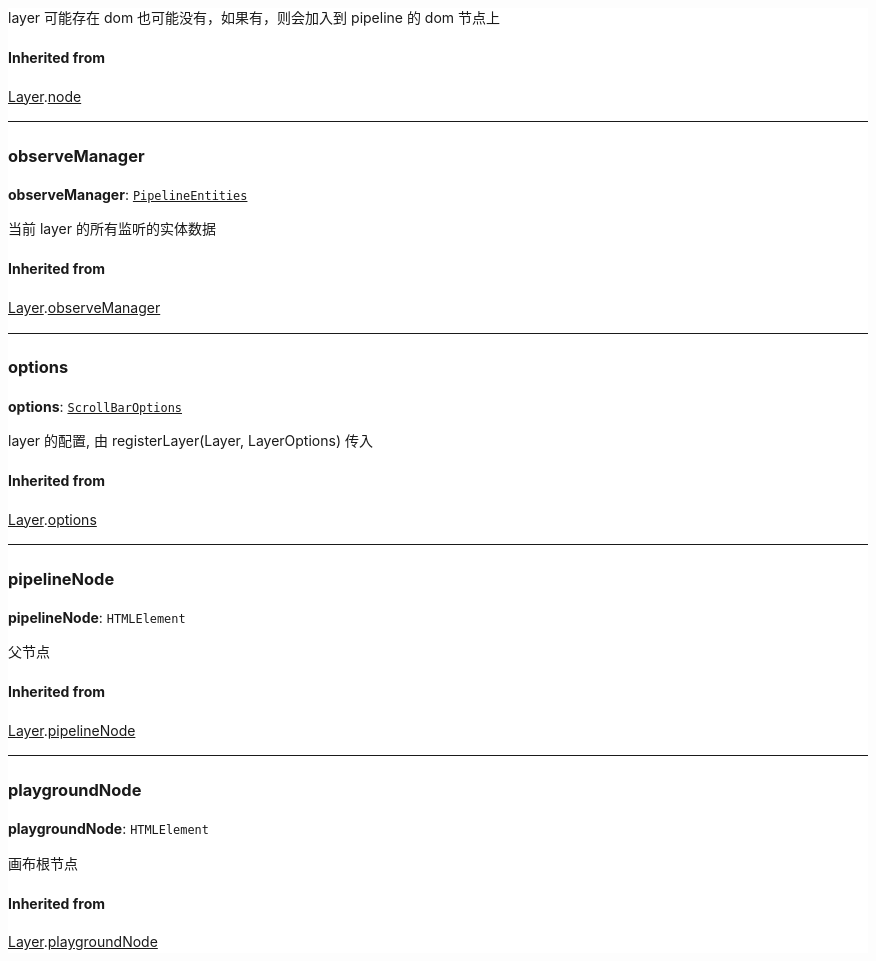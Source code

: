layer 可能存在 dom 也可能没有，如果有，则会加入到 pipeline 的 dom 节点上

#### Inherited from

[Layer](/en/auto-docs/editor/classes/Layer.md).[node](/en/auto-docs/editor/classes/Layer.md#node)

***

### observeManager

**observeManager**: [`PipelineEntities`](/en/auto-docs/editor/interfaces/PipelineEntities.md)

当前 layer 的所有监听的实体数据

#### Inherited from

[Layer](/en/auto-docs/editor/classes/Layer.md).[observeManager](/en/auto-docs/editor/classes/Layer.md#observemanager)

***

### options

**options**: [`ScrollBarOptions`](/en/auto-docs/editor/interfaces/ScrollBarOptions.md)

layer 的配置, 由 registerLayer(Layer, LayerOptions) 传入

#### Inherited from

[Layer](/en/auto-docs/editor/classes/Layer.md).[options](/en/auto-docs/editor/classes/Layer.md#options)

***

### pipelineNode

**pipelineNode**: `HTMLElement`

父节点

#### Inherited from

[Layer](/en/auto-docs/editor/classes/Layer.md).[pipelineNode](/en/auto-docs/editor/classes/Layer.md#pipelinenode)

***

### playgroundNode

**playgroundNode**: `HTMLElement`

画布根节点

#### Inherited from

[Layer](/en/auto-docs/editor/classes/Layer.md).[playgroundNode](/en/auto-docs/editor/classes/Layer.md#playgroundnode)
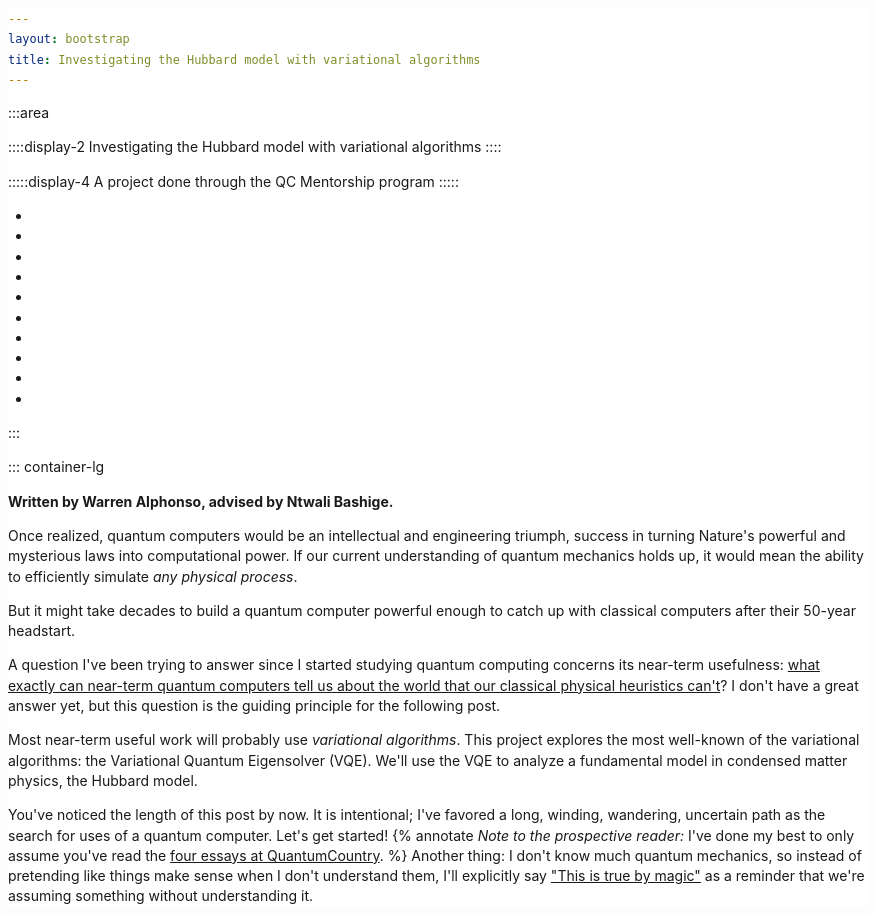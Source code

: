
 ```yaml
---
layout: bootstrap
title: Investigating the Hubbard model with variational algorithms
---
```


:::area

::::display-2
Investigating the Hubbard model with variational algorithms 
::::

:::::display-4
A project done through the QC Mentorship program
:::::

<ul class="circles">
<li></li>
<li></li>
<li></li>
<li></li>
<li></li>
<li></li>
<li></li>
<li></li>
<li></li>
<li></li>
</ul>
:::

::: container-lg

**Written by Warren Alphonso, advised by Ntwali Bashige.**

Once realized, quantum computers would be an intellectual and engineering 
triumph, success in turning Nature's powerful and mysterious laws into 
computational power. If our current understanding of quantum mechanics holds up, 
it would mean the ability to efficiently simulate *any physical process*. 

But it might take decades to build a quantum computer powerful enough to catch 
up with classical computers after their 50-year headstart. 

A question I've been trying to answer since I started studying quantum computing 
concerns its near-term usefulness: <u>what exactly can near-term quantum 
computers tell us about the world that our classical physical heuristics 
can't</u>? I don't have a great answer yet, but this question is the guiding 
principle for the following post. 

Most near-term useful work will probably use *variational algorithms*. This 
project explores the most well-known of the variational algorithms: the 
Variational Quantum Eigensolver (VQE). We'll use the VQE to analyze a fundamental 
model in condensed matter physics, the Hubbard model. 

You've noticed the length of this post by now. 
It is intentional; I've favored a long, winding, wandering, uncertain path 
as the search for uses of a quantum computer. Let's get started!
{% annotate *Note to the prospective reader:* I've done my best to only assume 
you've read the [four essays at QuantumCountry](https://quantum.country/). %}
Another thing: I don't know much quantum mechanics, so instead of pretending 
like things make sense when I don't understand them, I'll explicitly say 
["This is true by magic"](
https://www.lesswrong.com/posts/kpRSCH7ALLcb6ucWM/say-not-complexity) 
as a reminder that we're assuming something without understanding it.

□ □ □ □ □ □ □

▶ _To do_
Return each line of the material exactly as written; exclude the pictures.

▶ _Your response_
Source code

:layer 可能存在 dom 也可能没有，如果有，则会加入到 pipeline 的 dom 节点上

#### Inherited from

[Layer](/en/auto-docs/editor/classes/Layer.md).[node](/en/auto-docs/editor/classes/Layer.md#node)

***

### observeManager

**observeManager**: [`PipelineEntities`](/en/auto-docs/editor/interfaces/PipelineEntities.md)

当前 layer 的所有监听的实体数据

#### Inherited from

[Layer](/en/auto-docs/editor/classes/Layer.md).[observeManager](/en/auto-docs/editor/classes/Layer.md#observemanager)

***

### options

**options**: [`ScrollBarOptions`](/en/auto-docs/editor/interfaces/ScrollBarOptions.md)

layer 的配置, 由 registerLayer(Layer, LayerOptions) 传入

#### Inherited from

[Layer](/en/auto-docs/editor/classes/Layer.md).[options](/en/auto-docs/editor/classes/Layer.md#options)

***

### pipelineNode

**pipelineNode**: `HTMLElement`

父节点

#### Inherited from

[Layer](/en/auto-docs/editor/classes/Layer.md).[pipelineNode](/en/auto-docs/editor/classes/Layer.md#pipelinenode)

***

### playgroundNode

**playgroundNode**: `HTMLElement`

画布根节点

#### Inherited from

[Layer](/en/auto-docs/editor/classes/Layer.md).[playgroundNode](/en/auto-docs/editor/classes/Layer.md#playgroundnode)
Source code

:
 ```yaml
---
layout: bootstrap
title: Investigating the Hubbard model with variational algorithms
---
```


:::area

::::display-2
Investigating the Hubbard model with variational algorithms 
::::

:::::display-4
A project done through the QC Mentorship program
:::::

<ul class="circles">
<li></li>
<li></li>
<li></li>
<li></li>
<li></li>
<li></li>
<li></li>
<li></li>
<li></li>
<li></li>
</ul>
:::

::: container-lg

**Written by Warren Alphonso, advised by Ntwali Bashige.**

Once realized, quantum computers would be an intellectual and engineering 
triumph, success in turning Nature's powerful and mysterious laws into 
computational power. If our current understanding of quantum mechanics holds up, 
it would mean the ability to efficiently simulate *any physical process*. 

But it might take decades to build a quantum computer powerful enough to catch 
up with classical computers after their 50-year headstart. 

A question I've been trying to answer since I started studying quantum computing 
concerns its near-term usefulness: <u>what exactly can near-term quantum 
computers tell us about the world that our classical physical heuristics 
can't</u>? I don't have a great answer yet, but this question is the guiding 
principle for the following post. 

Most near-term useful work will probably use *variational algorithms*. This 
project explores the most well-known of the variational algorithms: the 
Variational Quantum Eigensolver (VQE). We'll use the VQE to analyze a fundamental 
model in condensed matter physics, the Hubbard model. 

You've noticed the length of this post by now. 
It is intentional; I've favored a long, winding, wandering, uncertain path 
as the search for uses of a quantum computer. Let's get started!
{% annotate *Note to the prospective reader:* I've done my best to only assume 
you've read the [four essays at QuantumCountry](https://quantum.country/). %}
Another thing: I don't know much quantum mechanics, so instead of pretending 
like things make sense when I don't understand them, I'll explicitly say 
["This is true by magic"](
https://www.lesswrong.com/posts/kpRSCH7ALLcb6ucWM/say-not-complexity) 
as a reminder that we're assuming something without understanding it.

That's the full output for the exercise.